In [2]:
# import libs
import pandas as pd

# load data
raw_dataset = pd.read_csv("../data/1_raw_dataset.csv", low_memory=False)

# Dataset engineering

To view the final variables used in the dataset, [click here](#final-variables)

## Preface

The treatment realised here are being done after the construction of our rudimentary dataset.

This dataset is the merger of the following sources :

* TTC Delays and Routes 2023 - [Kaggle 2023] (2025-10-15)
* Hourly climate data (station 6158359) - [Government of Canada] (2025-10-15)  

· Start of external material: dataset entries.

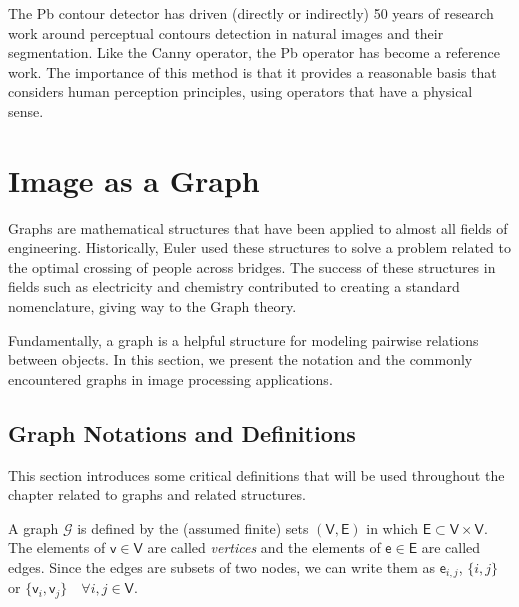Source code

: The Pb contour detector has driven (directly or indirectly) 50 years of research work around perceptual contours detection in natural images and their segmentation. Like the Canny operator, the Pb operator has become a reference work. The importance of this method is that it provides a reasonable basis that considers human perception principles, using operators that have a physical sense. 


\section{Image as a Graph}

Graphs are mathematical structures that have been applied to almost all fields of engineering. Historically, Euler used these structures to solve a problem related to the optimal crossing of people across bridges. The success of these structures in fields such as electricity and chemistry contributed to creating a standard nomenclature, giving way to the Graph theory. 

Fundamentally, a graph is a helpful structure for modeling pairwise relations between objects. In this section, we present the notation and the commonly encountered graphs in image processing applications. 





\subsection{Graph Notations and Definitions}

This section introduces some critical definitions that will be used throughout the chapter related to graphs and related structures. 

\theoremstyle{definition}
\begin{definition}[Graph]
	A graph $\mathcal{G}$ is defined by the (assumed finite) sets $(\mathsf{V}, \mathsf{E})$ in which $\mathsf{E} \subset \mathsf{V} \times \mathsf{V}$. The elements of $\mathsf{v} \in \mathsf{V}$ are called \textit{vertices} and the elements of $\mathsf{e} \in \mathsf{E}$ are called edges. Since the edges are subsets of two nodes, we can write them as $\mathsf{e}_{i,j}$, $\{i, j\}$ or $\{\mathsf{v}_{i}, \mathsf{v}_{j}\} \quad \forall i, j \in \mathsf{V}$.
\end{definition}

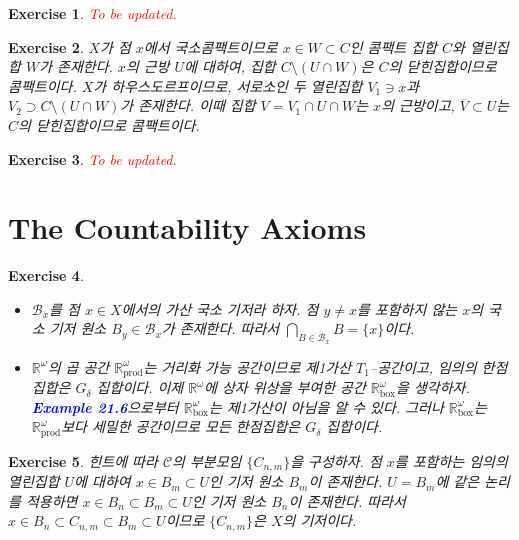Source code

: \documentclass{article}
\newtheorem{exercise}{Exercise}[section]
\newcommand{\R}{\mathbb{R}}
\begin{document}
\begin{exercise}
    \textcolor{red}{To be updated.}
\end{exercise}

\begin{exercise}
    $X$가 점 $x$에서 국소콤팩트이므로 $x\in W\subset C$인 콤팩트 집합 $C$와 열린집합 $W$가 존재한다. $x$의 근방 $U$에 대하여, 집합 $C\setminus(U\cap W)$은 $C$의 닫힌집합이므로 콤팩트이다. $X$가 하우스도르프이므로, 서로소인 두 열린집합 $V_1\ni x$과 $V_2\supset C\setminus(U\cap W)$가 존재한다. 이때 집합 $V=V_1\cap U\cap W$는 $x$의 근방이고, $\overline{V}\subset U$는 $C$의 닫힌집합이므로 콤팩트이다.
\end{exercise}

\begin{exercise}
    \textcolor{red}{To be updated.}
\end{exercise}

\section{The Countability Axioms}

\begin{exercise}
	\label{exc:30.1}
    \phantom{}
    \begin{itemize}
        \item[(a)] $\mathcal{B}_x$를 점 $x\in X$에서의 가산 국소 기저라 하자. 점 $y\ne x$를 포함하지 않는 $x$의 국소 기저 원소 $B_y\in\mathcal{B}_x$가 존재한다. 따라서 $\bigcap_{B\in\mathcal{B}_x}B=\{x\}$이다.
        \item[(b)] $\R^\omega$의 곱 공간 $\R^\omega_{\text{prod}}$는 거리화 가능 공간이므로 제1가산 $T_1$--공간이고, 임의의 한점집합은 $G_\delta$ 집합이다. 이제 $\R^\omega$에 상자 위상을 부여한 공간 $\R^\omega_{\text{box}}$을 생각하자. \textcolor{blue}{\textbf{Example 21.6}}으로부터 $\R^\omega_{\text{box}}$는 제1가산이 아님을 알 수 있다.  그러나 $\R^\omega_{\text{box}}$는 $\R^\omega_{\text{prod}}$보다 세밀한 공간이므로 모든 한점집합은 $G_\delta$ 집합이다.
    \end{itemize}
\end{exercise}

\begin{exercise}
    힌트에 따라 $\mathcal{C}$의 부분모임 $\{C_{n,m}\}$을 구성하자. 점 $x$를 포함하는 임의의 열린집합 $U$에 대하여 $x\in B_m\subset U$인 기저 원소 $B_m$이 존재한다. $U=B_m$에 같은 논리를 적용하면 $x\in B_n\subset B_m\subset U$인 기저 원소 $B_n$이 존재한다. 따라서 $x\in B_n\subset C_{n,m}\subset B_m\subset U$이므로 $\{C_{n,m}\}$은 $X$의 기저이다.
\end{exercise}
\end{document}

<!-- Links to cleanup the md code -->
[Kaggle 2023]: https://www.kaggle.com/datasets/karmansinghbains/ttc-delays-and-routes-2023
[Government of Canada]: https://climate-change.canada.ca/climate-data/#/hourly-climate-data

To each entry in the TTC delay source, we associated the hourly weather data. 
The association is made from the local hour (UTC−4) of the delay rounded up to the nearest hour (floored <= 30min, ceiled > 30min)

## Objective

Our final objective it to predict the delay (at the scale of the minute) on a bus line at a precise time in relation to the local weather conditions.

Our goal here is to remove all the variables that are not of use to reach this objective.

## Initial variables description

The table just below details all the different variables present in our dataset.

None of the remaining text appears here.